Codifying What I Was Already Doing
The blog skill started as a way to encode my own process. I’d open Claude Code, start a conversation about a blog topic, go back and forth on structure, check for banned words, run Vale linting, generate images, submit a PR. Efficient for me, completely opaque to anyone else.
Here’s what changed: I realized I could encode all those standards — brand voice, banned words, style requirements, SEO checklists — into a reusable workflow. Not documentation about how to write. An executable skill that enforces those standards automatically.
What the skill does:
- Research the topic – searches existing posts, docs, sources
- Create an outline – structured with SEO and LLM citation optimization
- Checkpoint 1 – show the outline, get approval before drafting
- Write the draft – following brand voice, with banned word checks
- Checkpoint 2 – review the draft before finalizing
- Vale linting – enforce style consistency, must pass with 0 errors
- Generate images – Python script creates header and thumbnail
- Submit PR – ready for review
The skill is a single slash command: /blog “topic”. That’s it.
/blog “topic”Making Standards Executable
Here’s how we enforce brand voice — this is from the actual skill file:
Banned Words:
opt, dive, unlock, unleash, intricate, utilization, transformative, alignment, proactive, scalable, delve, landscape, evolving, nuanced, paradigm, comprehensive, holistic, synergy, pivotal, robust, empower, enables, transforms, solution, optimized
Banned Phrases:
- "In today's world," "at the end of the day," "best practices"
- "Game-changer," "paradigm shift," "breakthrough technology"
- "Seamless integration," "effortless setup," "works like magic"
- "Enterprise-grade" (without defining), "industry-leading"When the skill generates a draft, it checks against these rules. Before creating a PR, it runs Vale linting, and it must pass with 0 errors. If banned words slip through, Vale catches them. Technical terms need backticks for formatting? Vale flags them.
What used to require me reviewing every piece of content now happens automatically. The skill enforces consistency I couldn’t maintain manually across a team.
The Part I Didn’t Expect
We rolled this out to the marketing team a a week ago.
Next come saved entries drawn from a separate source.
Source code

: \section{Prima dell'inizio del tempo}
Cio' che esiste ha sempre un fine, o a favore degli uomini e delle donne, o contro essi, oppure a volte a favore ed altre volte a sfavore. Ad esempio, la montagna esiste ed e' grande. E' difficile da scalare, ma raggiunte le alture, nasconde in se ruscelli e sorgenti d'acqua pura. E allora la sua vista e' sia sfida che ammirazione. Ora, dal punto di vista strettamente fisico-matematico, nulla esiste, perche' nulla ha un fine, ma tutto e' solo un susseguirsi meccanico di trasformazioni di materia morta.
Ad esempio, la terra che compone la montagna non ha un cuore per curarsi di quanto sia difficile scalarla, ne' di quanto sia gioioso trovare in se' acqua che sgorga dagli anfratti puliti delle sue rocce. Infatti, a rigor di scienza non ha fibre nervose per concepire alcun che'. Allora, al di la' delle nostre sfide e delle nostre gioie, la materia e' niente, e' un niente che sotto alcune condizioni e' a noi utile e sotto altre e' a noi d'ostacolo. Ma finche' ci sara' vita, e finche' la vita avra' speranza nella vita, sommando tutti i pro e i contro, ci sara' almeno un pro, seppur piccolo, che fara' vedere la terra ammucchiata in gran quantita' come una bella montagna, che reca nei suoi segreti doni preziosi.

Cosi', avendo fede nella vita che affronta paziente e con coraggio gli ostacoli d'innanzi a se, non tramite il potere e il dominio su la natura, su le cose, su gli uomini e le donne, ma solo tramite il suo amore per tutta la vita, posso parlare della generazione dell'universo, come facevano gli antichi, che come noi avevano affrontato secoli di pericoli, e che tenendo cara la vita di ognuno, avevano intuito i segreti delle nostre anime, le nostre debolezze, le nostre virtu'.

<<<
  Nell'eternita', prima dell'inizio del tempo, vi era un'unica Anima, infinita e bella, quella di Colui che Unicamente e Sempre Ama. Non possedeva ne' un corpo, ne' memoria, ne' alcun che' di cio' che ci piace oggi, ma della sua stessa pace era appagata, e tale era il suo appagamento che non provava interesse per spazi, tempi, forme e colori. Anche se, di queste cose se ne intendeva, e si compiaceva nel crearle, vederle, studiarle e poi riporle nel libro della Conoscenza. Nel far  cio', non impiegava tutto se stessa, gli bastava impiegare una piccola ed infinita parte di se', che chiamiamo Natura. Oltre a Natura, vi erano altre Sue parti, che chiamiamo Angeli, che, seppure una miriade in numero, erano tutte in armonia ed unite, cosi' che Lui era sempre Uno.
They adopted it fast. Really fast.
Giving this tool to the team essentially replaced one of my primary functions: being the bottleneck for content quality and technical accuracy. And that’s freeing me up to do what I actually want to do: developer outreach, building relationships, experimenting with new approaches to advocacy.
We’re covering more keywords, faster. Blog posts ship with consistent voice and style. SEO optimization, FAQ sections, internal links, quotable statistics — is baked into the workflow instead of being an afterthought. The team can focus on research and strategy rather than fighting with formatting and style checks.
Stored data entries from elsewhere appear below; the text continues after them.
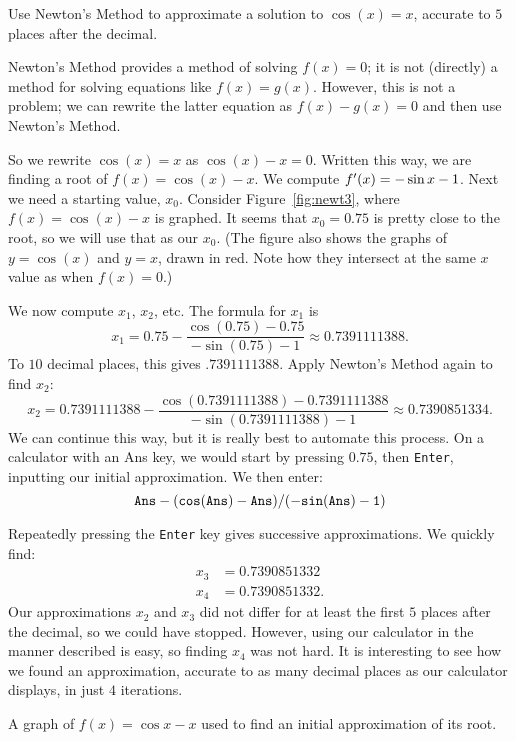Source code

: \begin{example} \label{Ex:3.8.Eg2}
Use Newton's Method to approximate a solution to $\cos(x) = x$, accurate to $5$ places after the decimal.

\solution Newton's Method provides a method of solving $f(x) = 0$; it is not (directly) a method for solving equations like $f(x) = g(x)$. However, this is not a problem; we can rewrite the latter equation as $f(x) - g(x)=0$ and then use Newton's Method. 

So we rewrite $\cos(x)=x$ as $\cos(x)-x=0$.  Written this way, we are finding a root of $f(x)=\cos(x)-x$.  We compute $f'(x)=-\sin{x} - 1$.  Next we need a starting value, $x_0$.  Consider Figure~\ref{fig:newt3}, where $f(x) = \cos(x)-x$ is graphed. It seems that $x_0=0.75$ is pretty close to the root, so we will use that as our $x_0$. (The figure also shows the graphs of $y=\cos(x)$ and $y=x$, drawn in red. Note how they intersect at the same $x$ value as when $f(x) = 0$.)

We now compute $x_1$, $x_2$, etc.  The formula for $x_1$ is 
$$x_1 = 0.75 - \frac{\cos(0.75)-0.75}{-\sin(0.75)-1}\approx 0.7391111388.$$
To $10$ decimal places, this gives $.7391111388$.  Apply Newton's Method again to find $x_2$:
$$x_2 = 0.7391111388 - \frac{\cos(0.7391111388)-0.7391111388}{-\sin(0.7391111388)-1}\approx 0.7390851334.$$
We can continue this way, but it is really best to automate this process.  On a calculator with an Ans key, we would start by pressing $0.75$, then \texttt{Enter}, inputting our initial approximation. We then enter:
$$\text{\tt Ans} - {\tt (cos(Ans)-Ans)/(-sin(Ans)-1)}$$ 

Repeatedly pressing the \texttt{Enter} key gives successive approximations.  We quickly find:
\begin{align*}
x_3 &= 0.7390851332\\
x_4 &= 0.7390851332.
\end{align*}
Our approximations $x_2$ and $x_3$ did not differ for at least the first $5$ places after the decimal, so we could have stopped. However, using our calculator in the manner described is easy, so finding $x_4$ was not hard. It is interesting to see how we found an approximation, accurate to as many decimal places as our calculator displays, in just $4$ iterations.
\end{example}

\begin{marginfigure}[-6cm]
\caption{A graph of $f(x)=\cos x-x$ used to find an initial approximation of its root.}\label{fig:newt3}
\end{marginfigure}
We don’t have metrics yet (it’s been three weeks), but we’re already producing more content than we were before.
What’s Working, What Isn’t
AI tools are most powerful when they’re systematic. One-off prompts are useful. Codified workflows are different. The skill isn’t “use AI to write a blog post,” it’s “here’s our exact process, automated and enforceable.”
Quality controls matter. Without checkpoints and linting, AI output drifts. We have two approval gates (outline and draft) and automated linting before anything ships. This keeps quality high without manual review of every detail.
This doesn’t replace judgment. It can’t replace deep technical knowledge, understanding our audience, knowing when to break the rules. It handles structure, consistency, grunt work. Humans handle the hard stuff: knowing what to say, how to say it, when to bend the rules.
Where This Goes Next
I’m not afraid of AI replacing developer advocacy work. I’m more worried about being too slow to adapt.
The industry is still figuring out what AI-assisted DevRel looks like. We’re in the crystallization phase — experimenting, sharing what works, discarding what doesn’t. I’m already thinking about the next iteration: using skills to personalize developer onboarding, create custom documentation paths, generate context-aware code examples.
The terminal has always been where I do my best work.
Now it’s where I build tools that let the whole team do theirs.
If you’re in DevRel or developer marketing: start small, build workflows, share what you learn. We’re all defining what this looks like together.